The Thörlerbahn was a narrow-gauge railway with a gauge of , operated by the Styrian Provincial Railway (Steiermärkische Landesbahnen) between Kapfenberg and Au-Seewiesen in Austria. It connected the region around Aflenz in the Obersteiermark with the southern main line at Kapfenberg.

== History ==
The railway was originally planned as a section of a projected railway connection from the Mürztal to Mariazell, and was opened in 1893. The line brought an economic upswing to the region because of the availability of goods traffic, and the iron industry particularly profited from the introduction of rail transport. Passenger traffic never achieved great importance, since the railway line was not close to larger places like Aflenz or Turnau and the proposed connection to Mariazell was never realised.

Passenger traffic ceased on 15 March 1959 and the section from Seebach-Turnau to Au-Seewiesen was closed and removed in 1964. However, freight traffic from the iron industry in Thörl continued to develop positively. In the 1960s the railway changed over to diesel traction, modern wagons were procured, and the track upgraded to cope with the increased loads. Lastly, at the beginning of the 1990s, modern workshops were built at Kapfenberg.

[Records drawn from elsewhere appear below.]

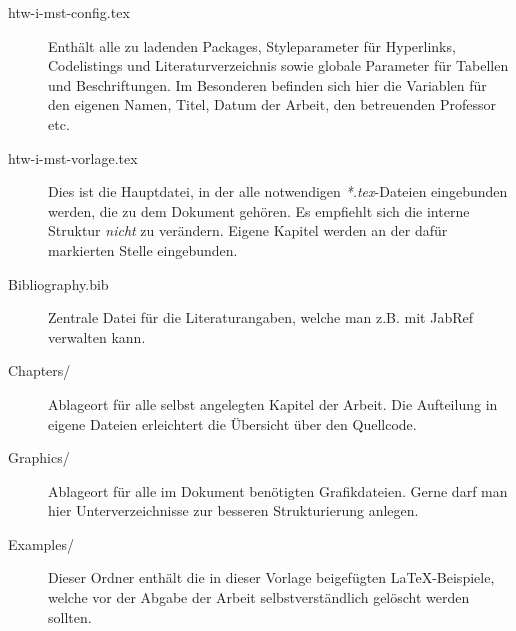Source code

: 

\begin{description}
 \item [htw-i-mst-config.tex] Enthält alle zu ladenden Packages, Styleparameter für Hyperlinks, Codelistings und Literaturverzeichnis sowie globale Parameter 
 für Tabellen und Beschriftungen. Im Besonderen befinden sich hier die Variablen für den eigenen Namen, Titel, Datum der Arbeit, den betreuenden Professor etc.
 
 \item [htw-i-mst-vorlage.tex] Dies ist die Hauptdatei, in der alle notwendigen \textit{*.tex}-Dateien eingebunden werden, die zu dem Dokument gehören. Es empfiehlt sich
 die interne Struktur \textit{nicht} zu verändern. Eigene Kapitel werden an der dafür markierten Stelle eingebunden.
     
 \item [Bibliography.bib] Zentrale Datei für die Literaturangaben, welche man z.B. mit JabRef verwalten kann. 

 \item [Chapters/] Ablageort für alle selbst angelegten Kapitel der Arbeit. Die Aufteilung in eigene Dateien erleichtert die Übersicht über den Quellcode. 
 
 \item [Graphics/] Ablageort für alle im Dokument benötigten Grafikdateien. Gerne darf man hier Unterverzeichnisse zur besseren Strukturierung anlegen.
 
 \item [Examples/] Dieser Ordner enthält die in dieser Vorlage beigefügten LaTeX-Beispiele, welche vor der Abgabe der Arbeit selbstverständlich gelöscht werden sollten.
 

\end{description}
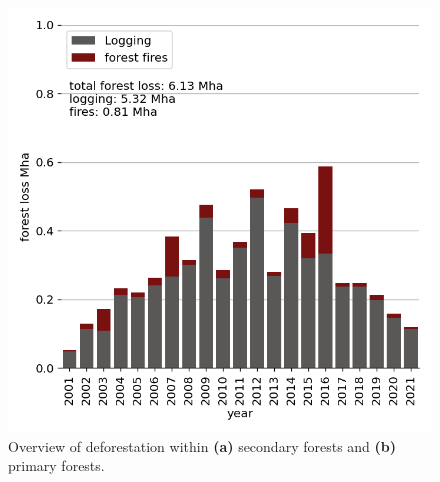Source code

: \documentclass[
  letterpaper,
  DIV=11,
  numbers=noendperiod]{scrreprt}
\begin{document}
\begin{figure}
\begin{minipage}[t]{0.46\linewidth}
{{\includegraphics{text/../code/results/final_plots/total_primary_forest_deforestation.png}

}

}

\end{minipage}%

\caption{\label{fig-forestlossbarcharts}Overview of deforestation within
\textbf{(a)} secondary forests and \textbf{(b)} primary forests.}

\end{figure}
\end{document}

The section from Aflenz to Seebach-Turnau, which only saw sporadic traffic in timber products, was closed at the end of 1990. In 1991, the Thörlerbahn Association, established to protect this section from demolition, proposed a tourist operation with borrowed vehicles. This offer was accepted and in the following years a promising museum course project was developed: passenger vehicles were built based on historical designs on freight wagon chassis and the last original steam engine, No. 6 THÖRL, also the last existing locomotive of class Z, was rented from Club 760 and re-activated.

A bank failure in 1995 led to the bankruptcy of the local iron industry. After the loss of the largest (and practically only) freight customer, the Styrian Provincial Railway felt compelled to close the railway. The Thörlerbahn Association was able to operate over the entire length of the railway until the end of the 1997 season, however for financial reasons were not able to take control of the entire 20 km length. There was a lack of support of the railway in the region, local preferences were to convert the railway into a bicycle track and to widen the federal highway. The Thörlerbahn Association announced bankruptcy in 1999, after not having operated the line during the preceding season, and the vehicles were sold or returned to their owners. On 31 October 1999 a hand trolley was driven on the Thörlerbahn for the last time.

The railway was dismantled in 2003 and 2004 and the line was converted to a bicycle track.